“They are all content. Professor Hershaw in particular sings your praises. Gods knows why!” She laughed, a cold crack in the silence, “I assume you smother her in admiration and flattery for her to speak so highly of you. Nevertheless, you are still the top student in their estimations so I should be thankful you take after me in at least that respect.” She sat down in her seat, angling her chair back towards her work, her fingers inching towards her pen. Breaking eye contact, she looked at the papers in front of her, a signal for me to leave.

I crossed the room, my shoes clicking against the polished floor as I neared the door. Her voice, quiet as a breath, had me pausing, my hand on the golden door handle. “Whatever it is that you spend your evenings doing… I will presume it is related to assignments and therefore does not need looking into.” My palms grew slick against the cool metal in my hand. “Understood?”

I swallowed, with effort, staring at the grain of the door inches from my face, “Yes, mother.” I opened the door, closing it quietly behind me, without looking back.

I closed my eyes, back pressed against the door, wishing I was anywhere else,anyoneelse.

* * *

Teddy: You up?

Adeline: Actually, yes. Everything OK?

Teddy: Just a shitty day. Been for a run but it didn’t help.

I didn’t know who else to text…

I refused to examine why a tiny thrill went through me at the idea of him thinking about me late at night.

Adeline: I went for a run earlier on. It didn’t help me either. Now I’m in bed… not sleeping x

Teddy: We could talk for a while?

Adeline: OK x

Teddy: So, I know you like running… anything else?

Adeline: I’m quite adept at music. Why was your day shit? x

Teddy: is “quite adept at music” code for: shit hot singer?

Today is a day I don’t have great memories of that’s all. And I can’t do the thing I normally would when I feel like this, so… yeah. Not a good day

Adeline: Absolutely not! I’m a terrible singer! But don’t tell anyone that or I’ll be forced to murder you. I can play a few musical instruments, that’s all.

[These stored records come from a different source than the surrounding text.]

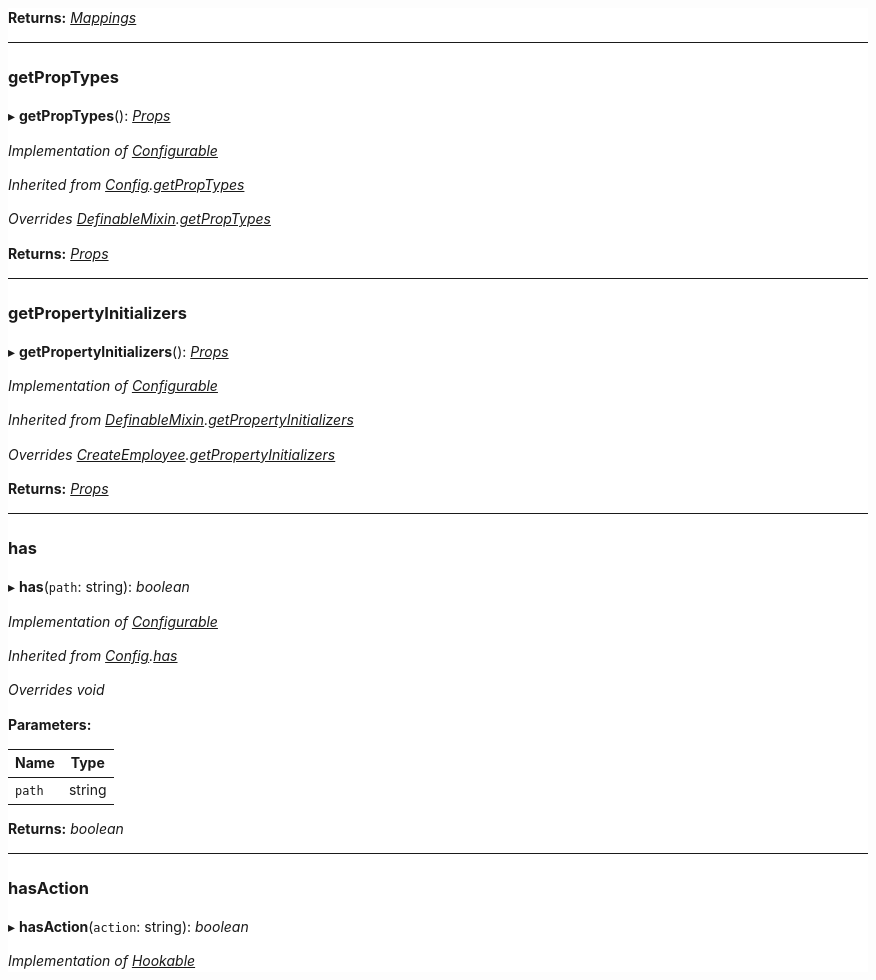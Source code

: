 **Returns:** *[Mappings](../modules/types.hooks.md#mappings)*

___

###  getPropTypes

▸ **getPropTypes**(): *[Props](../modules/types.md#props)*

*Implementation of [Configurable](../interfaces/types.configurable.md)*

*Inherited from [Config](config.md).[getPropTypes](config.md#getproptypes)*

*Overrides [DefinableMixin](definablemixin.md).[getPropTypes](definablemixin.md#getproptypes)*

**Returns:** *[Props](../modules/types.md#props)*

___

###  getPropertyInitializers

▸ **getPropertyInitializers**(): *[Props](../modules/types.md#props)*

*Implementation of [Configurable](../interfaces/types.configurable.md)*

*Inherited from [DefinableMixin](definablemixin.md).[getPropertyInitializers](definablemixin.md#getpropertyinitializers)*

*Overrides [CreateEmployee](createemployee.md).[getPropertyInitializers](createemployee.md#getpropertyinitializers)*

**Returns:** *[Props](../modules/types.md#props)*

___

###  has

▸ **has**(`path`: string): *boolean*

*Implementation of [Configurable](../interfaces/types.configurable.md)*

*Inherited from [Config](config.md).[has](config.md#has)*

*Overrides void*

**Parameters:**

Name | Type |
------ | ------ |
`path` | string |

**Returns:** *boolean*

___

###  hasAction

▸ **hasAction**(`action`: string): *boolean*

*Implementation of [Hookable](../interfaces/types.hookable.md)*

I know the feeling… about a day that holds bad memories for you. I’m sorry, Teddy. x

Teddy: Hold up! A “few” musical instruments?? Like good? Or… What are they?? I’m a pretty awesome drummer.

I’m sorry you’ve got shit like that too… it sucks.

I had a best friend… he was more like a brother really. Always round at the house. We went to every school together, on the same football team… We were inseparable…

He died a year ago. It was sudden. I didn’t deal with it very well. I guess I’m still not.

Adeline: I play six instruments, and before you ask, they are: piano, violin, harp, guitar, cello and drums. Proficiency in that order.

I…

I paused typing. I had never spoken about this before. My parents didn’t talk about it… I missed her everyday but I wasn’t allowed to talk about her. The only sign she existed at all was the utterly broken family left behind.

Adeline: I had a sister. I don’t any more. None of us talk about it. I don’t think there is a “right” way to deal with someone you love dying. They leave you and it hurts and you feel angry, sad, guilty in equal measure. Whatever you have to do to deal with that is what you have to do and that’s fine. People might not understand it but they don’t need to. I do…

Teddy: Wow, Addie. That’s impressive as hell. Why aren’t you shouting about it from the rooftops?

I’m really sorry about your sister Addie. If you ever want to talk about her to me you can. What was her name?

I usually fight when I feel like this… When it feels like I’m drowning. But I haven’t found an mma gym close by yet and the other option isn’t really an option.